Great! & reminds me of a couple of dynamic JG posts— See Item #8

Talos said...

Im all in for simplicity, but in this case the Schlaikjer one, works better. At least at conceptual level. It depics a team effort. One man is shooting, one man is feeding and one man supports the cumbersome and heavy gun. They are struggling, they need your help, you are the forth member of the team. Dont let them run out of ammo! But there is a second message. Take pride in your contribution. You might not be on the field but your work is important.
The Rockwell one is missing emotion. We can see a gunner shooting an over-rendered machinegun but he looks rather comfortable. He sure is running around like the other soldiers. Nice and comfy doing his thing.... There is no connection, no passion.

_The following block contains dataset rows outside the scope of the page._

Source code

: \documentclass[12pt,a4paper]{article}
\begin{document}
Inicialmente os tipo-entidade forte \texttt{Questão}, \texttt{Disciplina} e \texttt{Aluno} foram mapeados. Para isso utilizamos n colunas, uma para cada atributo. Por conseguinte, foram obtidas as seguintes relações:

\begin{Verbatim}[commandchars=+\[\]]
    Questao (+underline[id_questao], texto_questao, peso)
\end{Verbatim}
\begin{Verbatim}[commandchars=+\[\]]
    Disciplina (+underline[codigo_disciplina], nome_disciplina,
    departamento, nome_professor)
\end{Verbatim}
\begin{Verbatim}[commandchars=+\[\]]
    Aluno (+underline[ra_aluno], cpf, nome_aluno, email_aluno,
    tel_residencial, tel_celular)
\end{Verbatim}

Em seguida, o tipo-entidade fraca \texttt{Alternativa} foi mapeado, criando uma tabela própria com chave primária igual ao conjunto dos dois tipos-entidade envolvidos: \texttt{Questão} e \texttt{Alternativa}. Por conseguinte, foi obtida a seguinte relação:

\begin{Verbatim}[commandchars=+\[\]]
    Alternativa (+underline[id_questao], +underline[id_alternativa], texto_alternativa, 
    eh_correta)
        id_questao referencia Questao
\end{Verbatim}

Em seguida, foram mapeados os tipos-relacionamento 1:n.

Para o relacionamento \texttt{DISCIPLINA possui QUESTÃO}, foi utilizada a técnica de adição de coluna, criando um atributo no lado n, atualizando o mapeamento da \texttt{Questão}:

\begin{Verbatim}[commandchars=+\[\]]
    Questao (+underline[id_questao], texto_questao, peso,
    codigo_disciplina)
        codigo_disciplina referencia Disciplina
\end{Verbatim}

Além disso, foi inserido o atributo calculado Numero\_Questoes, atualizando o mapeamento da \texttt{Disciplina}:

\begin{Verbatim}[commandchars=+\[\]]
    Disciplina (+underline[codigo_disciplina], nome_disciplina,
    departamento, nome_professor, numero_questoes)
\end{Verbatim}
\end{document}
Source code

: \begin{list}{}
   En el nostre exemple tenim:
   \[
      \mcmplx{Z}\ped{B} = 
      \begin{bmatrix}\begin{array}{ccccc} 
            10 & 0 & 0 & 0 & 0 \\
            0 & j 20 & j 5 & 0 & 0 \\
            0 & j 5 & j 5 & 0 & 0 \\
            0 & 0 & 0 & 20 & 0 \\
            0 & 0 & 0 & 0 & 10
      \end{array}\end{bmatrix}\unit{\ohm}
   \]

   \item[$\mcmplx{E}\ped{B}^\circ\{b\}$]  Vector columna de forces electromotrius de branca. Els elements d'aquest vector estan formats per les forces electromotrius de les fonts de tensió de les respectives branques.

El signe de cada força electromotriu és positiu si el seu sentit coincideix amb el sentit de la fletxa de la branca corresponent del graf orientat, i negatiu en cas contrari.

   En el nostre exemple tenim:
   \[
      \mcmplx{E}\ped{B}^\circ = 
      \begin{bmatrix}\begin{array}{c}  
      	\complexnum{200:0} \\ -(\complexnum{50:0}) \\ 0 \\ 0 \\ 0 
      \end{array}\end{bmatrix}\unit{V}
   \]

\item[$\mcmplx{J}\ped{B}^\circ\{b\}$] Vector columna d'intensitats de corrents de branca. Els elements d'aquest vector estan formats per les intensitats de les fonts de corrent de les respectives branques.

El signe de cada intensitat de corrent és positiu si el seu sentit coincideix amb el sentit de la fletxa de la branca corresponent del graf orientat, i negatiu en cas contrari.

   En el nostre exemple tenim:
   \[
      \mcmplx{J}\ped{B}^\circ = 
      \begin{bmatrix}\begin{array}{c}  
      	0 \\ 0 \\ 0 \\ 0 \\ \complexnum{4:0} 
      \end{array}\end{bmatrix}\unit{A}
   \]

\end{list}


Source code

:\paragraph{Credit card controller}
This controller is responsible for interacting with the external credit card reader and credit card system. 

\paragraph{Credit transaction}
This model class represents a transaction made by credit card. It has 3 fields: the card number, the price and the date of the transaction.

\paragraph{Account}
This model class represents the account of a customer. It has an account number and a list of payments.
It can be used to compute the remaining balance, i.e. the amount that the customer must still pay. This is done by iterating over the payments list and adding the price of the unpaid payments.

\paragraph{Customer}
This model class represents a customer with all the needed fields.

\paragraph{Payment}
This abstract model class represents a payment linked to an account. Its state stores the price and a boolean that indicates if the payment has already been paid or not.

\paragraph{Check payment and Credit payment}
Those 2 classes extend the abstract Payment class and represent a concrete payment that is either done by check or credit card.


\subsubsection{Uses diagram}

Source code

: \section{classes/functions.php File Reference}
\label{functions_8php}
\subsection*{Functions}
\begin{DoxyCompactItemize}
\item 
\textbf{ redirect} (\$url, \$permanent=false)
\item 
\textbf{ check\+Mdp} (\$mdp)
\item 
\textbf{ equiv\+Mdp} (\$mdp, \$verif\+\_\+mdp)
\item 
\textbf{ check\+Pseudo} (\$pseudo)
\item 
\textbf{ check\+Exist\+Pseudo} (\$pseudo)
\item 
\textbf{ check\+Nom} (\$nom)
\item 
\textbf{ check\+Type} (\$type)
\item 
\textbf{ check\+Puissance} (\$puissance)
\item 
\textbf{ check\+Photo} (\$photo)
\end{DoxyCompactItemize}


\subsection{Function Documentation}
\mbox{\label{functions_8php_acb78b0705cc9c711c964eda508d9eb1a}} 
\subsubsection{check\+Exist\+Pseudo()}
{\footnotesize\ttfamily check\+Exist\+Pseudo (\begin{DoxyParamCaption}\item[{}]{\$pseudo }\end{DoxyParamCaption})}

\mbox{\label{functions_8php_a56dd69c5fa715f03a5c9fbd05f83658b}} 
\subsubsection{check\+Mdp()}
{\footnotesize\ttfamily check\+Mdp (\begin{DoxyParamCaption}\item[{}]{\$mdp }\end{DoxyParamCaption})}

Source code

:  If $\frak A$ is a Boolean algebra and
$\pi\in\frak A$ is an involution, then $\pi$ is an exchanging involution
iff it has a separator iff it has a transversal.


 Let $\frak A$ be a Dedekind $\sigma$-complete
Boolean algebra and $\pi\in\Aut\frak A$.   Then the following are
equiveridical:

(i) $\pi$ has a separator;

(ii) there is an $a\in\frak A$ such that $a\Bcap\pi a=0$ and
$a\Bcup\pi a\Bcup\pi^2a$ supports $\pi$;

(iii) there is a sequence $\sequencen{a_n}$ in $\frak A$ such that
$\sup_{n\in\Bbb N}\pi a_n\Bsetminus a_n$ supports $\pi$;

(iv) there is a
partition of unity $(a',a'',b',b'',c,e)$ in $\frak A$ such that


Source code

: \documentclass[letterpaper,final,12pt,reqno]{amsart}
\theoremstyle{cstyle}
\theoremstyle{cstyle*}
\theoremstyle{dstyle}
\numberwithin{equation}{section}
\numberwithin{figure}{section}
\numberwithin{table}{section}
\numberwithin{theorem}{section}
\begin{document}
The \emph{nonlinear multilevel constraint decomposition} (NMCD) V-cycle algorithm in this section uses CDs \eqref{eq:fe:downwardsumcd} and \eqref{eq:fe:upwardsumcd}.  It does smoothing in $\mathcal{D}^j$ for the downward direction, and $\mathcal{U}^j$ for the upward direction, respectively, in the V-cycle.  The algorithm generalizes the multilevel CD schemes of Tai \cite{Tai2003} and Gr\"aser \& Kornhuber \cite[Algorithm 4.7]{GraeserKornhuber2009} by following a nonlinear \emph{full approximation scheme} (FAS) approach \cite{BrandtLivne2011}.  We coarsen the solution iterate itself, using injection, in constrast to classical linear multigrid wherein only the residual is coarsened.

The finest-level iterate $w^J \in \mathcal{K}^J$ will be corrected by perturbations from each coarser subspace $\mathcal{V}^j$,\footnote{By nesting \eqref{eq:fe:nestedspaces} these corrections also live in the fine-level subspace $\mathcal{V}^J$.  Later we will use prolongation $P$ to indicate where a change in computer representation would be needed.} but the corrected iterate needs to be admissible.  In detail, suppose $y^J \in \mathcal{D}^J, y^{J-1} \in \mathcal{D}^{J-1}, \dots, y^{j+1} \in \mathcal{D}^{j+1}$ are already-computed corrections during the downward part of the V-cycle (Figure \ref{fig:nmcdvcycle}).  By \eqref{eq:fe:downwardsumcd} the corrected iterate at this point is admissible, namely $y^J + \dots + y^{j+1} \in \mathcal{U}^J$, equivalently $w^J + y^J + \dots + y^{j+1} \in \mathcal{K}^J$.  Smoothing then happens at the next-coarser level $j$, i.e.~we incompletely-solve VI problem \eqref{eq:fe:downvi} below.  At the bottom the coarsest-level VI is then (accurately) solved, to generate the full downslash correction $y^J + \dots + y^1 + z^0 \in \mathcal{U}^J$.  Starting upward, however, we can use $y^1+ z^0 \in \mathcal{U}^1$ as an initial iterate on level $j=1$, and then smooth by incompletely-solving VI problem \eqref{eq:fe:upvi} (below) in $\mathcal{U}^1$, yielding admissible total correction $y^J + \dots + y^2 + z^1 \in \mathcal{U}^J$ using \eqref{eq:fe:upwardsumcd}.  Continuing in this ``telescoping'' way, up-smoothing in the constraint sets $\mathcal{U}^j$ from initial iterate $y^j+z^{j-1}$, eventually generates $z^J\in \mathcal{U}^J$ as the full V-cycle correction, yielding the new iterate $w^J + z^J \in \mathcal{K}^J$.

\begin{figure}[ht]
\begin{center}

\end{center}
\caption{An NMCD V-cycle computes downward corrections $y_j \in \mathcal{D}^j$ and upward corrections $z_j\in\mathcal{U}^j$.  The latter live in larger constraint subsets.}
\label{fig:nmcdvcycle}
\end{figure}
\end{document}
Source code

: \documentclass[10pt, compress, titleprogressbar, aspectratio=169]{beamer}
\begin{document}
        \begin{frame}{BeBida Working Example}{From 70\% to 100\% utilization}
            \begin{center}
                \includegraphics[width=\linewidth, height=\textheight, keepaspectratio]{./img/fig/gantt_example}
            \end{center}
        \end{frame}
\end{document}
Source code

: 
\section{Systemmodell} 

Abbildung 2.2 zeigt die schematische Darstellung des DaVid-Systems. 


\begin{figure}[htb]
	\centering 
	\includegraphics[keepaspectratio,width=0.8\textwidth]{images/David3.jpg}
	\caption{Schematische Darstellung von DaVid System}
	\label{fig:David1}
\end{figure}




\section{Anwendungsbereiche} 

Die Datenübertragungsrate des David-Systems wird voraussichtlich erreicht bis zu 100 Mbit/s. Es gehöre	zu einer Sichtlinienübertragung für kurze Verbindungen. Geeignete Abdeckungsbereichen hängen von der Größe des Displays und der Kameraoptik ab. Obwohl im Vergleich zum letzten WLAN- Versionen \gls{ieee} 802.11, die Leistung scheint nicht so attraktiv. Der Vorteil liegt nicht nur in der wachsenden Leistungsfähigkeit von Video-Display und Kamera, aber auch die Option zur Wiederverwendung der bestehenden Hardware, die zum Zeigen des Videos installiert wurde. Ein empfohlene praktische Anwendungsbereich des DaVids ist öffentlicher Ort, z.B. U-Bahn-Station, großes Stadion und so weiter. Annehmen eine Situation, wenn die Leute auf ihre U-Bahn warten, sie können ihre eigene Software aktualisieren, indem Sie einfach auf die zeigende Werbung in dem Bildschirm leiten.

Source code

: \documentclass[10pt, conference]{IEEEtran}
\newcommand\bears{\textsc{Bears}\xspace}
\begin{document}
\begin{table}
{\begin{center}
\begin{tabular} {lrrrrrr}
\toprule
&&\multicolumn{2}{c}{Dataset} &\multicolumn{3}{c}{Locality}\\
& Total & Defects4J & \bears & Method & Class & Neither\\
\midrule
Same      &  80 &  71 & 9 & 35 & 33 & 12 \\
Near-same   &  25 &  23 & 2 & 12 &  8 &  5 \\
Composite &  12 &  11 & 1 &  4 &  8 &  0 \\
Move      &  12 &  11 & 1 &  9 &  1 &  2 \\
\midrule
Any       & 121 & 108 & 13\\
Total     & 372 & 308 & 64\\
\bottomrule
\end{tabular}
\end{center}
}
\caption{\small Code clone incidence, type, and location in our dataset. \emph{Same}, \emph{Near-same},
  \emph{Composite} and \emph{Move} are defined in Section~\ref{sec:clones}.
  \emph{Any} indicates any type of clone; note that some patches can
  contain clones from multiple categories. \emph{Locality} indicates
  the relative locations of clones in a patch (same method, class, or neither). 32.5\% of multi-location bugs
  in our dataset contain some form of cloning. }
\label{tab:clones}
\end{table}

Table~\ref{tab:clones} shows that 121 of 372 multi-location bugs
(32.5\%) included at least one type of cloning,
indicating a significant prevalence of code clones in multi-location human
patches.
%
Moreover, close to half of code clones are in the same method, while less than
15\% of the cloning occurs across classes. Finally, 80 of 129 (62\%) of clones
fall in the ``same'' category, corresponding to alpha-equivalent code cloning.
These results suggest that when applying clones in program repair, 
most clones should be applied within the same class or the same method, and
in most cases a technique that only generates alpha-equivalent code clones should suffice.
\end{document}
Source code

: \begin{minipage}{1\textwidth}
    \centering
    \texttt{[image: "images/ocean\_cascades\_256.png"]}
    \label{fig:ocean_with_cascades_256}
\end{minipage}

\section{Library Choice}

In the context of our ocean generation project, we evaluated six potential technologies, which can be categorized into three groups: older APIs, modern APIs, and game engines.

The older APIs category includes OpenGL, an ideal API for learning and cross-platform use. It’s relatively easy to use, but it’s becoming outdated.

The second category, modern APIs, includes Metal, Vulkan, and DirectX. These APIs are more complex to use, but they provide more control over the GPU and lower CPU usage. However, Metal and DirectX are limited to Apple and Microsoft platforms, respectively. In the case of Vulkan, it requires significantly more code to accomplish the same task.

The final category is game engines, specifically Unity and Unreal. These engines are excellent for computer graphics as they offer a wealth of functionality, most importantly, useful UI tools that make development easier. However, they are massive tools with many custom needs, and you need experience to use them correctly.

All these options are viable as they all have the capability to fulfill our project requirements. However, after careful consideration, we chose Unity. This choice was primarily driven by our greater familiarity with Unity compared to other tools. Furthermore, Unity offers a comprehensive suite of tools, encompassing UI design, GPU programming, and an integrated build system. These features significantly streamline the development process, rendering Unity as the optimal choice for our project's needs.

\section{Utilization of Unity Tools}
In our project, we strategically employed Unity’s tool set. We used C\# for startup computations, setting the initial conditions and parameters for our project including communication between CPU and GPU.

Timothy Bollenbaugh said...

You fellows are right, and no argument from me. And yet I sense the strength, fatigue and focus of the NR—he seems about done in but hanging on. He needs help now. JWS—a lot going on, dramatic but static, not reflecting a sense of urgency especially considering the action surrounding them. Maybe it depends on what the viewer brings to it.

moospeed said...

100% agree with everything you've written. The Rockwell one wouldn't catch my attention but perhaps that's because I'm interested from an art perspective which the other one excels at.

hovig said...

Have to agree with James. Leave aside the slogan/text for a moment and look only at the image - NR's depiction is far above and beyond that of JWS. One is an eye catching illustration that is akin to a blockbuster will wash off the moment you walk away. The other makes another sort of impact - its force comes from its somber and almost funereal approach to the subject matter. Unlike JWS's moment, where we're led to believe the three will go home as heroes, NR's is not going to end happily, maybe foreshadowed by the face falling into deep shadow and figure almost solidified into a concrete memorial to itself, the unknown soldier. For this reason JWS's does work better - but merely as a poster to rile young patriots into action. PURELY as an image though, I believe NR's wins hands-down. I saw this painting at a Rockwell show in San Diego AGES ago and along with another painting (of a circus scene) it's the only piece I remember of the show. And I have zero interest in military subject matter and not even a huge fan of NR as I find most of his work to be bit too sentimental...

Timothy Bollenbaugh said...


Timothy Bollenbaugh said...

Re: "test"

Apologies—correcting blog setting. Well, it works now!

JR said...

James Gurney says: What strikes me is how much simpler and more memorable the Rockwell is.

What strikes me is how much simpler - and less impressive the Rockwell was to me when I saw it just now.

Now, I came to Gurney Journey with a specific purpose, to look at images, aware that I've been visually deprived in this grey, bleak wintry day. The JWS's poster answered my psychological appetites better.

At other occasions, I'm a fan of simplicity. On my wall, I have a very simple poster, the original of which I additionally simplified by completely desaturating it.

Now, as to the effects and the values of these two posters in the society at the time they were made: I will conjecture that the Rockwell poster appealed more to the better-off public, especially the wealthy and the people in executive positions, who must be exposed with visual beauty on daily basis... and that, on the other hand, Schlaikjer's poster would have loomed much more powerfully in the minds of the ordinary Joe.

"By leaving out non-essential information, Rockwell makes a much stronger statement. In a poster, simplicity is crucial."

By adding inessential information, Bob Peak made his kitschy movie posters more popular than his fabulous black-and-white illustrations, and his and limited-palette illustrations.

Unknown said...

Gurney is right. Anyone who has ever really attempted painting and more importantly seen Rockwell's in person and I have, knows he is more than an " Illustrator ". That painting is as all of his are; mesmerizing and beyond comprehension when seen first hand.